------ Materials provided
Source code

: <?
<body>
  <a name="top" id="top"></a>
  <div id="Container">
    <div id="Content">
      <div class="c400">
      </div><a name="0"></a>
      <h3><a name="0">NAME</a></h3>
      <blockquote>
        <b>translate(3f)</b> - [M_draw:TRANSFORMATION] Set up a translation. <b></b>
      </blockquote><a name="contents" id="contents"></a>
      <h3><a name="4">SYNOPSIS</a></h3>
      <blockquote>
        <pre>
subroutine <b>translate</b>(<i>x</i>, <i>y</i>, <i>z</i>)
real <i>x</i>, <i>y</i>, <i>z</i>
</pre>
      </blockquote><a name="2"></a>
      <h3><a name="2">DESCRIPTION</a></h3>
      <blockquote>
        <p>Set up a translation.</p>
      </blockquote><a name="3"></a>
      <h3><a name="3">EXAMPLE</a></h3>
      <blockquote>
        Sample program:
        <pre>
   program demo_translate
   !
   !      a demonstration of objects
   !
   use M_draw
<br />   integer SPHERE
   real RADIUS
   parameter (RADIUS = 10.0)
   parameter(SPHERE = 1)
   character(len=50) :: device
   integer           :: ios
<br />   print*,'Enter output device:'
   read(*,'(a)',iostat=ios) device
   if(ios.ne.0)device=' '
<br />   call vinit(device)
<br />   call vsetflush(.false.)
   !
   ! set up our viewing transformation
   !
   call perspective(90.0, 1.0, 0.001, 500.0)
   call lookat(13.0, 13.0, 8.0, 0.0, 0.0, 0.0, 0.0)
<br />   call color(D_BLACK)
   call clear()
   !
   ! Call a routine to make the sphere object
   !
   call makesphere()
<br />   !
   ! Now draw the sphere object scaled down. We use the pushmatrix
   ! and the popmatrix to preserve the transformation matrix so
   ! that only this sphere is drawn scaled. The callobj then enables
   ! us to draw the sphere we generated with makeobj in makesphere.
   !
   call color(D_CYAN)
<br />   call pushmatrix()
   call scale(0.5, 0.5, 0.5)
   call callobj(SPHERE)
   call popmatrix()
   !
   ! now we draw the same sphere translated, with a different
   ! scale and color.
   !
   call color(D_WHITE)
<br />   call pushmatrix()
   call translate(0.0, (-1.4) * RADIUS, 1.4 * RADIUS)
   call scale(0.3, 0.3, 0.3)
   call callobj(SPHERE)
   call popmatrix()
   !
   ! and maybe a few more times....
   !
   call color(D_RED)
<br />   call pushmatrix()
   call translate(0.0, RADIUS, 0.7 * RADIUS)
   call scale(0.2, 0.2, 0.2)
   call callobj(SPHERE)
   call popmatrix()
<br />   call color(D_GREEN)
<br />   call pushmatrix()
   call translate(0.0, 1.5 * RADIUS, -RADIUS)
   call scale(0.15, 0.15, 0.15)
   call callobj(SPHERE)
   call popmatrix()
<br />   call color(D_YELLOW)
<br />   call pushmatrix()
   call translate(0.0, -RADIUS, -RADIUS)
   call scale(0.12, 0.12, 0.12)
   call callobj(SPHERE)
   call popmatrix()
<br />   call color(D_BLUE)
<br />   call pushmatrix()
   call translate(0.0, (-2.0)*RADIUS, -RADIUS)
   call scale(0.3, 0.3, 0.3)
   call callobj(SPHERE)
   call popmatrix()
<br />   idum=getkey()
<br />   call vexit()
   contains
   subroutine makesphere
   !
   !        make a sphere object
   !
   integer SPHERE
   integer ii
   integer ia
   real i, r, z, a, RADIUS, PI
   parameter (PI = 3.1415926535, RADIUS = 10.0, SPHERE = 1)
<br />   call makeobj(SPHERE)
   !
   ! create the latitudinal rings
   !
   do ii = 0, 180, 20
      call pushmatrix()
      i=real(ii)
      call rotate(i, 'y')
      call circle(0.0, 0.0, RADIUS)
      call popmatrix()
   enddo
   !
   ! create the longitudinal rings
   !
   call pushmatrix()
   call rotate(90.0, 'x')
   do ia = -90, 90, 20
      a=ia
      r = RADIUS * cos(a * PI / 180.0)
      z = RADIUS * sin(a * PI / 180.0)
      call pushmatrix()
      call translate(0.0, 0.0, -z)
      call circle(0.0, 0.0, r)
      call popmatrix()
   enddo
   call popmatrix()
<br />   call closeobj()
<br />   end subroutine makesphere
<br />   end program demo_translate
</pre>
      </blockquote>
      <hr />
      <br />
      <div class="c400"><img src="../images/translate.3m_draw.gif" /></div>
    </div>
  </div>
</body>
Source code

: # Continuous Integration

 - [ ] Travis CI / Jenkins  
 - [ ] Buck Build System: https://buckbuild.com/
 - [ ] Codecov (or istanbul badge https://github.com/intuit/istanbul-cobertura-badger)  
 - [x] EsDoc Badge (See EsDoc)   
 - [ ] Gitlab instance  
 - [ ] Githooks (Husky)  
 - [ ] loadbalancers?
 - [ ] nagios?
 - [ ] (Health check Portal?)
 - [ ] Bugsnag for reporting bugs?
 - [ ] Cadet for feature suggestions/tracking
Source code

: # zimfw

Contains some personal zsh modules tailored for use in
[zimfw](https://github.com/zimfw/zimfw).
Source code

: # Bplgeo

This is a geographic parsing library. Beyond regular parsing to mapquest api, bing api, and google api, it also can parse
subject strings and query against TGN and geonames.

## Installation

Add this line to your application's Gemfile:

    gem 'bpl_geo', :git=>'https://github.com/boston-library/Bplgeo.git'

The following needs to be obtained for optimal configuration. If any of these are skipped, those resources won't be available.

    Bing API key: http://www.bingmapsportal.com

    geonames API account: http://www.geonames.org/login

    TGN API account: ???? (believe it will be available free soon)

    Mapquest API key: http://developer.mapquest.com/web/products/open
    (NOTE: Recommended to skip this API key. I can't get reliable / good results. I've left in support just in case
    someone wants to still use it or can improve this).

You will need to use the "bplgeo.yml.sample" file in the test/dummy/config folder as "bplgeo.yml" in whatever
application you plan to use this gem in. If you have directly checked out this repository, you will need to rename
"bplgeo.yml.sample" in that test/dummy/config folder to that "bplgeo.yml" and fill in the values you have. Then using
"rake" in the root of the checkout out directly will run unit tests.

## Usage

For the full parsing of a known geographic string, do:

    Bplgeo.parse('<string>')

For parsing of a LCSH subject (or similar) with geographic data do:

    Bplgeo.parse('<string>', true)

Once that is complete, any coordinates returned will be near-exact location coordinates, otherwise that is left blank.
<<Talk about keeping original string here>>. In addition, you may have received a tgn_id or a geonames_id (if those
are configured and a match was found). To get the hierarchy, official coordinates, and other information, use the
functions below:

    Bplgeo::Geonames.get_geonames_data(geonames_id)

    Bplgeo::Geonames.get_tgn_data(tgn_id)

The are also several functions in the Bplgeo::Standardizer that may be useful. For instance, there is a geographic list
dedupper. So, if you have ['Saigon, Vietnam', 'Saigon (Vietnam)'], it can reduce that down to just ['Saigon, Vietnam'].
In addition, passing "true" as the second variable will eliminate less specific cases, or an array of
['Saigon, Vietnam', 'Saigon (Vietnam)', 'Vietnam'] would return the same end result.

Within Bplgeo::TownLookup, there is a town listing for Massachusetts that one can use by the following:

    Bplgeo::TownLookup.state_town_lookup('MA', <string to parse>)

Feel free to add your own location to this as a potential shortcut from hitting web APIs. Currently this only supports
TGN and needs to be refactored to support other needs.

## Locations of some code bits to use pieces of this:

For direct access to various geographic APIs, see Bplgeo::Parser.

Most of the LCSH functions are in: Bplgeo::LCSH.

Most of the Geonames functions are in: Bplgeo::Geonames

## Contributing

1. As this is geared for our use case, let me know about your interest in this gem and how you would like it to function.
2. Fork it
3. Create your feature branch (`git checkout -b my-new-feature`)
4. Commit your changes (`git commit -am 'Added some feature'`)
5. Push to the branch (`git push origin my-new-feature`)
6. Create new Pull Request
------------
§ What is being asked: Reproduce the records exactly as they appear.

§ Written response:
Source code

: <?
<body>
  <a name="top" id="top"></a>
  <div id="Container">
    <div id="Content">
      <div class="c400">
      </div><a name="0"></a>
      <h3><a name="0">NAME</a></h3>
      <blockquote>
        <b>translate(3f)</b> - [M_draw:TRANSFORMATION] Set up a translation. <b></b>
      </blockquote><a name="contents" id="contents"></a>
      <h3><a name="4">SYNOPSIS</a></h3>
      <blockquote>
        <pre>
subroutine <b>translate</b>(<i>x</i>, <i>y</i>, <i>z</i>)
real <i>x</i>, <i>y</i>, <i>z</i>
</pre>
      </blockquote><a name="2"></a>
      <h3><a name="2">DESCRIPTION</a></h3>
      <blockquote>
        <p>Set up a translation.</p>
      </blockquote><a name="3"></a>
      <h3><a name="3">EXAMPLE</a></h3>
      <blockquote>
        Sample program:
        <pre>
   program demo_translate
   !
   !      a demonstration of objects
   !
   use M_draw
<br />   integer SPHERE
   real RADIUS
   parameter (RADIUS = 10.0)
   parameter(SPHERE = 1)
   character(len=50) :: device
   integer           :: ios
<br />   print*,'Enter output device:'
   read(*,'(a)',iostat=ios) device
   if(ios.ne.0)device=' '
<br />   call vinit(device)
<br />   call vsetflush(.false.)
   !
   ! set up our viewing transformation
   !
   call perspective(90.0, 1.0, 0.001, 500.0)
   call lookat(13.0, 13.0, 8.0, 0.0, 0.0, 0.0, 0.0)
<br />   call color(D_BLACK)
   call clear()
   !
   ! Call a routine to make the sphere object
   !
   call makesphere()
<br />   !
   ! Now draw the sphere object scaled down. We use the pushmatrix
   ! and the popmatrix to preserve the transformation matrix so
   ! that only this sphere is drawn scaled. The callobj then enables
   ! us to draw the sphere we generated with makeobj in makesphere.
   !
   call color(D_CYAN)
<br />   call pushmatrix()
   call scale(0.5, 0.5, 0.5)
   call callobj(SPHERE)
   call popmatrix()
   !
   ! now we draw the same sphere translated, with a different
   ! scale and color.
   !
   call color(D_WHITE)
<br />   call pushmatrix()
   call translate(0.0, (-1.4) * RADIUS, 1.4 * RADIUS)
   call scale(0.3, 0.3, 0.3)
   call callobj(SPHERE)
   call popmatrix()
   !
   ! and maybe a few more times....
   !
   call color(D_RED)
<br />   call pushmatrix()
   call translate(0.0, RADIUS, 0.7 * RADIUS)
   call scale(0.2, 0.2, 0.2)
   call callobj(SPHERE)
   call popmatrix()
<br />   call color(D_GREEN)
<br />   call pushmatrix()
   call translate(0.0, 1.5 * RADIUS, -RADIUS)
   call scale(0.15, 0.15, 0.15)
   call callobj(SPHERE)
   call popmatrix()
<br />   call color(D_YELLOW)
<br />   call pushmatrix()
   call translate(0.0, -RADIUS, -RADIUS)
   call scale(0.12, 0.12, 0.12)
   call callobj(SPHERE)
   call popmatrix()
<br />   call color(D_BLUE)
<br />   call pushmatrix()
   call translate(0.0, (-2.0)*RADIUS, -RADIUS)
   call scale(0.3, 0.3, 0.3)
   call callobj(SPHERE)
   call popmatrix()
<br />   idum=getkey()
<br />   call vexit()
   contains
   subroutine makesphere
   !
   !        make a sphere object
   !
   integer SPHERE
   integer ii
   integer ia
   real i, r, z, a, RADIUS, PI
   parameter (PI = 3.1415926535, RADIUS = 10.0, SPHERE = 1)
<br />   call makeobj(SPHERE)
   !
   ! create the latitudinal rings
   !
   do ii = 0, 180, 20
      call pushmatrix()
      i=real(ii)
      call rotate(i, 'y')
      call circle(0.0, 0.0, RADIUS)
      call popmatrix()
   enddo
   !
   ! create the longitudinal rings
   !
   call pushmatrix()
   call rotate(90.0, 'x')
   do ia = -90, 90, 20
      a=ia
      r = RADIUS * cos(a * PI / 180.0)
      z = RADIUS * sin(a * PI / 180.0)
      call pushmatrix()
      call translate(0.0, 0.0, -z)
      call circle(0.0, 0.0, r)
      call popmatrix()
   enddo
   call popmatrix()
<br />   call closeobj()
<br />   end subroutine makesphere
<br />   end program demo_translate
</pre>
      </blockquote>
      <hr />
      <br />
      <div class="c400"><img src="../images/translate.3m_draw.gif" /></div>
    </div>
  </div>
</body>
Source code

: # Continuous Integration

 - [ ] Travis CI / Jenkins  
 - [ ] Buck Build System: https://buckbuild.com/
 - [ ] Codecov (or istanbul badge https://github.com/intuit/istanbul-cobertura-badger)  
 - [x] EsDoc Badge (See EsDoc)   
 - [ ] Gitlab instance  
 - [ ] Githooks (Husky)  
 - [ ] loadbalancers?
 - [ ] nagios?
 - [ ] (Health check Portal?)
 - [ ] Bugsnag for reporting bugs?
 - [ ] Cadet for feature suggestions/tracking
Source code

: # zimfw

Contains some personal zsh modules tailored for use in
[zimfw](https://github.com/zimfw/zimfw).
Source code

: # Bplgeo

This is a geographic parsing library. Beyond regular parsing to mapquest api, bing api, and google api, it also can parse
subject strings and query against TGN and geonames.

## Installation

Add this line to your application's Gemfile:

    gem 'bpl_geo', :git=>'https://github.com/boston-library/Bplgeo.git'

The following needs to be obtained for optimal configuration. If any of these are skipped, those resources won't be available.

    Bing API key: http://www.bingmapsportal.com

    geonames API account: http://www.geonames.org/login

    TGN API account: ???? (believe it will be available free soon)

    Mapquest API key: http://developer.mapquest.com/web/products/open
    (NOTE: Recommended to skip this API key. I can't get reliable / good results. I've left in support just in case
    someone wants to still use it or can improve this).

You will need to use the "bplgeo.yml.sample" file in the test/dummy/config folder as "bplgeo.yml" in whatever
application you plan to use this gem in. If you have directly checked out this repository, you will need to rename
"bplgeo.yml.sample" in that test/dummy/config folder to that "bplgeo.yml" and fill in the values you have. Then using
"rake" in the root of the checkout out directly will run unit tests.

## Usage

For the full parsing of a known geographic string, do:

    Bplgeo.parse('<string>')

For parsing of a LCSH subject (or similar) with geographic data do:

    Bplgeo.parse('<string>', true)

Once that is complete, any coordinates returned will be near-exact location coordinates, otherwise that is left blank.
<<Talk about keeping original string here>>. In addition, you may have received a tgn_id or a geonames_id (if those
are configured and a match was found). To get the hierarchy, official coordinates, and other information, use the
functions below:

    Bplgeo::Geonames.get_geonames_data(geonames_id)

    Bplgeo::Geonames.get_tgn_data(tgn_id)

The are also several functions in the Bplgeo::Standardizer that may be useful. For instance, there is a geographic list
dedupper. So, if you have ['Saigon, Vietnam', 'Saigon (Vietnam)'], it can reduce that down to just ['Saigon, Vietnam'].
In addition, passing "true" as the second variable will eliminate less specific cases, or an array of
['Saigon, Vietnam', 'Saigon (Vietnam)', 'Vietnam'] would return the same end result.

Within Bplgeo::TownLookup, there is a town listing for Massachusetts that one can use by the following:

    Bplgeo::TownLookup.state_town_lookup('MA', <string to parse>)

Feel free to add your own location to this as a potential shortcut from hitting web APIs. Currently this only supports
TGN and needs to be refactored to support other needs.

## Locations of some code bits to use pieces of this:

For direct access to various geographic APIs, see Bplgeo::Parser.

Most of the LCSH functions are in: Bplgeo::LCSH.

Most of the Geonames functions are in: Bplgeo::Geonames

## Contributing

1. As this is geared for our use case, let me know about your interest in this gem and how you would like it to function.
2. Fork it
3. Create your feature branch (`git checkout -b my-new-feature`)
4. Commit your changes (`git commit -am 'Added some feature'`)
5. Push to the branch (`git push origin my-new-feature`)
6. Create new Pull Request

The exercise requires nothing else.